Penafsiran berikutnya adalah fellowship of interests etc; similarity atau terjemahan bebasnya, persamaan minat. Dalam Kamus Umum Bahasa Indonesia karangan Zein Badudu, yang dimaksud komunitas adalah kesatuan yang terdiri atas individu-individu, masyarakat. Dalam kamus itu belum dijelaskan adanya kesatuan tersebut atas dasar apa.

Hadirnya penafsiran berbeda–yang sepertinya sepele ini–ternyata bisa menjadi salah satu alasan perbedaan pendapat antara pemerintah dan Dewan Perwakilan Rakyat (DPR) dalam pembahasan Rancangan Undang-Undang Penyiaran (RUU Penyiaran). Pemerintah dan DPR yang direpresentasikan lewat panitia khusus saling mendebatkan perlu tidaknya penyiaran komunitas di Indonesia. Sebagai inisiator undang-undang, DPR bersikukuh mendukung adanya penyiaran komunitas di Indonesia. Sementara itu, pemerintah tidak setuju.

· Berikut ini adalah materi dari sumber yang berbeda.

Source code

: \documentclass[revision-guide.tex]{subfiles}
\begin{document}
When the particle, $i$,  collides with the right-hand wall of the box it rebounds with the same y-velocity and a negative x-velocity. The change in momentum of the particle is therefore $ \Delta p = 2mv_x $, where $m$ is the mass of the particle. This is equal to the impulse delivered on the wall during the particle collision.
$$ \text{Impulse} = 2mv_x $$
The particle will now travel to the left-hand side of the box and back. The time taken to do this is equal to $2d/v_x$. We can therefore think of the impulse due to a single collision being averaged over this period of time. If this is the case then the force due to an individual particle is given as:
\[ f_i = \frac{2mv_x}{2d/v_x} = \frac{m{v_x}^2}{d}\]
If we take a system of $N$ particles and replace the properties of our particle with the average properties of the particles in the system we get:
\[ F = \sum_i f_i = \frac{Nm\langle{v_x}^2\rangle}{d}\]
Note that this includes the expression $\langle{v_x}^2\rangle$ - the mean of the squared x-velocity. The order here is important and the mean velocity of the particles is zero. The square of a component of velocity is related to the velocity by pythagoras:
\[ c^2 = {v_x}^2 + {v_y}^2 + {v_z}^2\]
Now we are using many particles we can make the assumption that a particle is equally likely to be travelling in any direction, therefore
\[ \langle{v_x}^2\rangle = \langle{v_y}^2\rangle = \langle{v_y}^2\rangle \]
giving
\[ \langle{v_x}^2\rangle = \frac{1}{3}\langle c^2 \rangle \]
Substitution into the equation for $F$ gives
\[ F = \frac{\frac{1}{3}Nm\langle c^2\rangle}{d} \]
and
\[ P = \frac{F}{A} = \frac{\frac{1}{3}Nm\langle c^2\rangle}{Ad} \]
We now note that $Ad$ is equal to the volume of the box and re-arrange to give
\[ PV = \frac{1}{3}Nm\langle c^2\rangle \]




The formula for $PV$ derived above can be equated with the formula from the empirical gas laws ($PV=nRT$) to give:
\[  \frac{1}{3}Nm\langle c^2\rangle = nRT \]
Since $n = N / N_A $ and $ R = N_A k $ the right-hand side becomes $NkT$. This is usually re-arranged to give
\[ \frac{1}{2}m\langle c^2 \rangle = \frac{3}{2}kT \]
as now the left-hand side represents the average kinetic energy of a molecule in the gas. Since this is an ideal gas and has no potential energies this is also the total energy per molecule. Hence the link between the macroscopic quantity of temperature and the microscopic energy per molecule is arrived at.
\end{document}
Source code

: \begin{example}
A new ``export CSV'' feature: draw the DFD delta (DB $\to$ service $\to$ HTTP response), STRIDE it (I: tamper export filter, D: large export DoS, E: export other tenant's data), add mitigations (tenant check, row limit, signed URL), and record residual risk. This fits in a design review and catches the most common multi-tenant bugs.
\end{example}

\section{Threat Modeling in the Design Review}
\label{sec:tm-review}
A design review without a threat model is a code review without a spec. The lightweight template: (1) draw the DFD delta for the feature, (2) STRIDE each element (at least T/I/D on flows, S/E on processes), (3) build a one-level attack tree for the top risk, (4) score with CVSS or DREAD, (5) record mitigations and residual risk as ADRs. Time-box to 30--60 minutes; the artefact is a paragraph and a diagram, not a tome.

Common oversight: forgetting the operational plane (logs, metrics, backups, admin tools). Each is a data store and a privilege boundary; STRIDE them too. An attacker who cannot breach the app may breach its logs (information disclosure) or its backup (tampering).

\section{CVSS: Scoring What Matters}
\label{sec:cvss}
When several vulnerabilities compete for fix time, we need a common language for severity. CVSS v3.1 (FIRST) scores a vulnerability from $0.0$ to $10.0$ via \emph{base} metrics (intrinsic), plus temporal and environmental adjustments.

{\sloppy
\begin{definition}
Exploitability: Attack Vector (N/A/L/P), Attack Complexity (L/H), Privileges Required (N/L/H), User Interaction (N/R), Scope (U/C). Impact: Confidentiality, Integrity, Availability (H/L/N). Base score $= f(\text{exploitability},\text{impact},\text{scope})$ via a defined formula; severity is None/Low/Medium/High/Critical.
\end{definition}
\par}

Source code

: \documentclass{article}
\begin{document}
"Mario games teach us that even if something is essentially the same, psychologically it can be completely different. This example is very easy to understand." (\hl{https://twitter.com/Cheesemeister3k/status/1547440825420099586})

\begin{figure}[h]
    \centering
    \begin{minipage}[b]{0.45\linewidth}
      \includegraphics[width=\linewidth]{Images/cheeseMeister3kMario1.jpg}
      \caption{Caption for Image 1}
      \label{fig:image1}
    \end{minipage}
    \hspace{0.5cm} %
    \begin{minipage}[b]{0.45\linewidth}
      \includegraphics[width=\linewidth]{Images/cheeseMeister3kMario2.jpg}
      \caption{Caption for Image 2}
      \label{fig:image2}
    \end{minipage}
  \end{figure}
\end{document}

Bila ditilik, penjelasan penyiaran komunitas yang ada dalam RUU Penyiaran Pasal 18 sebenarnya kurang tegas. Penjelasan itu hanya mengatakan bahwa penyiaran komunitas adalah lembaga berbadan hukum yang bersifat tidak komersial dengan jangkauan wilayah terbatas untuk melayani kepentingan komunitas tertentu. Penyiaran komunitas didirikan atas biaya yang diperoleh dari kontribusi komunitas tertentu dan menjadi milik komunitas yang bersangkutan. Dalam pasal penjelasan, yang dimaksud dengan komunitas adalah komunitas akademis, agama, olahraga, adat, dan sebagainya.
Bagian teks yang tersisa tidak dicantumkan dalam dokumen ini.